WHAT TO PRODUCE: Below are some entries. Output each one exactly as it appears.

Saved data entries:
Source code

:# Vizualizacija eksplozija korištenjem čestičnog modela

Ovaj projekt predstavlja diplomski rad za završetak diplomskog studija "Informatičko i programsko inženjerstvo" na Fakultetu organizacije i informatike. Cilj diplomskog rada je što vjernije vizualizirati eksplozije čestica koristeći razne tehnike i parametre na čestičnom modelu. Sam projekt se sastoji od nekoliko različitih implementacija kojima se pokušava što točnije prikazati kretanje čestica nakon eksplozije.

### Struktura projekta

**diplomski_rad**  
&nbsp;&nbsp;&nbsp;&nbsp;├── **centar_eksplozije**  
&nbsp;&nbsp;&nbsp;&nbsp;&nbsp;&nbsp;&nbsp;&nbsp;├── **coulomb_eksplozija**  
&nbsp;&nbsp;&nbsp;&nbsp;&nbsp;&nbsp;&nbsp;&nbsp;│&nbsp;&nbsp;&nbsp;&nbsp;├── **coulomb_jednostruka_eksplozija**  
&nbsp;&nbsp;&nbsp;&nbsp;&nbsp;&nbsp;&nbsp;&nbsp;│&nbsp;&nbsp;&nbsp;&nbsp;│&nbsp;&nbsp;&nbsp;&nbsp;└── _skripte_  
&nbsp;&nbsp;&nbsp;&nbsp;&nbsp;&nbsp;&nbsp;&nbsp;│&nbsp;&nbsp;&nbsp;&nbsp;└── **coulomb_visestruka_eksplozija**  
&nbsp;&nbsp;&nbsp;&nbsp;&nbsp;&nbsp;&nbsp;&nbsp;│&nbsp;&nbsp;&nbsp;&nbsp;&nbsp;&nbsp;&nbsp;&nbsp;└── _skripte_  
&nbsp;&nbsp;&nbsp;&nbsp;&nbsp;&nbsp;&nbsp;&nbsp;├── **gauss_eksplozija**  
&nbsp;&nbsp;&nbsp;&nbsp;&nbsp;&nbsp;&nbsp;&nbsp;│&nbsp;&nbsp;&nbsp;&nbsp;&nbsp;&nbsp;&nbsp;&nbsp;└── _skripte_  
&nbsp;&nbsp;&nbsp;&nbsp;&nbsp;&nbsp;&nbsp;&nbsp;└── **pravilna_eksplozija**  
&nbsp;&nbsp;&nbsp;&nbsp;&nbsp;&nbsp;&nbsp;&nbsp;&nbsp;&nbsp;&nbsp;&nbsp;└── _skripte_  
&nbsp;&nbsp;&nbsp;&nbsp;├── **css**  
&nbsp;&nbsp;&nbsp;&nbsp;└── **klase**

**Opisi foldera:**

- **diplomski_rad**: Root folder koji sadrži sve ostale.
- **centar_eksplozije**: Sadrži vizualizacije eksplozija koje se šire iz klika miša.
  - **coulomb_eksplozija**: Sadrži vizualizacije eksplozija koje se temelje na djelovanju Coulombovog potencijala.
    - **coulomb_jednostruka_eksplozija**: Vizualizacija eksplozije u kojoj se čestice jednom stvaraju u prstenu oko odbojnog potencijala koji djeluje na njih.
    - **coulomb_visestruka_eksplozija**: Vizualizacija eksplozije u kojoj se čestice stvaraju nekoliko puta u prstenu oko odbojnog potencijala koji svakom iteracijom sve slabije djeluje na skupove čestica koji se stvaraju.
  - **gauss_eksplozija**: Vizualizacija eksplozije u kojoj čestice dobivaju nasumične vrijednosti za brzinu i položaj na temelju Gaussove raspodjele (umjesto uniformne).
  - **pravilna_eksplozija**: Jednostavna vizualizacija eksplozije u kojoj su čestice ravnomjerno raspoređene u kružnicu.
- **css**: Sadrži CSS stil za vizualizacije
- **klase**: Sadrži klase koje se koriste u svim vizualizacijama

RESPONSE BOX:
Source code

:# Vizualizacija eksplozija korištenjem čestičnog modela

Ovaj projekt predstavlja diplomski rad za završetak diplomskog studija "Informatičko i programsko inženjerstvo" na Fakultetu organizacije i informatike. Cilj diplomskog rada je što vjernije vizualizirati eksplozije čestica koristeći razne tehnike i parametre na čestičnom modelu. Sam projekt se sastoji od nekoliko različitih implementacija kojima se pokušava što točnije prikazati kretanje čestica nakon eksplozije.

### Struktura projekta

**diplomski_rad**  
&nbsp;&nbsp;&nbsp;&nbsp;├── **centar_eksplozije**  
&nbsp;&nbsp;&nbsp;&nbsp;&nbsp;&nbsp;&nbsp;&nbsp;├── **coulomb_eksplozija**  
&nbsp;&nbsp;&nbsp;&nbsp;&nbsp;&nbsp;&nbsp;&nbsp;│&nbsp;&nbsp;&nbsp;&nbsp;├── **coulomb_jednostruka_eksplozija**  
&nbsp;&nbsp;&nbsp;&nbsp;&nbsp;&nbsp;&nbsp;&nbsp;│&nbsp;&nbsp;&nbsp;&nbsp;│&nbsp;&nbsp;&nbsp;&nbsp;└── _skripte_  
&nbsp;&nbsp;&nbsp;&nbsp;&nbsp;&nbsp;&nbsp;&nbsp;│&nbsp;&nbsp;&nbsp;&nbsp;└── **coulomb_visestruka_eksplozija**  
&nbsp;&nbsp;&nbsp;&nbsp;&nbsp;&nbsp;&nbsp;&nbsp;│&nbsp;&nbsp;&nbsp;&nbsp;&nbsp;&nbsp;&nbsp;&nbsp;└── _skripte_  
&nbsp;&nbsp;&nbsp;&nbsp;&nbsp;&nbsp;&nbsp;&nbsp;├── **gauss_eksplozija**  
&nbsp;&nbsp;&nbsp;&nbsp;&nbsp;&nbsp;&nbsp;&nbsp;│&nbsp;&nbsp;&nbsp;&nbsp;&nbsp;&nbsp;&nbsp;&nbsp;└── _skripte_  
&nbsp;&nbsp;&nbsp;&nbsp;&nbsp;&nbsp;&nbsp;&nbsp;└── **pravilna_eksplozija**  
&nbsp;&nbsp;&nbsp;&nbsp;&nbsp;&nbsp;&nbsp;&nbsp;&nbsp;&nbsp;&nbsp;&nbsp;└── _skripte_  
&nbsp;&nbsp;&nbsp;&nbsp;├── **css**  
&nbsp;&nbsp;&nbsp;&nbsp;└── **klase**

**Opisi foldera:**

- **diplomski_rad**: Root folder koji sadrži sve ostale.
- **centar_eksplozije**: Sadrži vizualizacije eksplozija koje se šire iz klika miša.
  - **coulomb_eksplozija**: Sadrži vizualizacije eksplozija koje se temelje na djelovanju Coulombovog potencijala.
    - **coulomb_jednostruka_eksplozija**: Vizualizacija eksplozije u kojoj se čestice jednom stvaraju u prstenu oko odbojnog potencijala koji djeluje na njih.
    - **coulomb_visestruka_eksplozija**: Vizualizacija eksplozije u kojoj se čestice stvaraju nekoliko puta u prstenu oko odbojnog potencijala koji svakom iteracijom sve slabije djeluje na skupove čestica koji se stvaraju.
  - **gauss_eksplozija**: Vizualizacija eksplozije u kojoj čestice dobivaju nasumične vrijednosti za brzinu i položaj na temelju Gaussove raspodjele (umjesto uniformne).
  - **pravilna_eksplozija**: Jednostavna vizualizacija eksplozije u kojoj su čestice ravnomjerno raspoređene u kružnicu.
- **css**: Sadrži CSS stil za vizualizacije
- **klase**: Sadrži klase koje se koriste u svim vizualizacijama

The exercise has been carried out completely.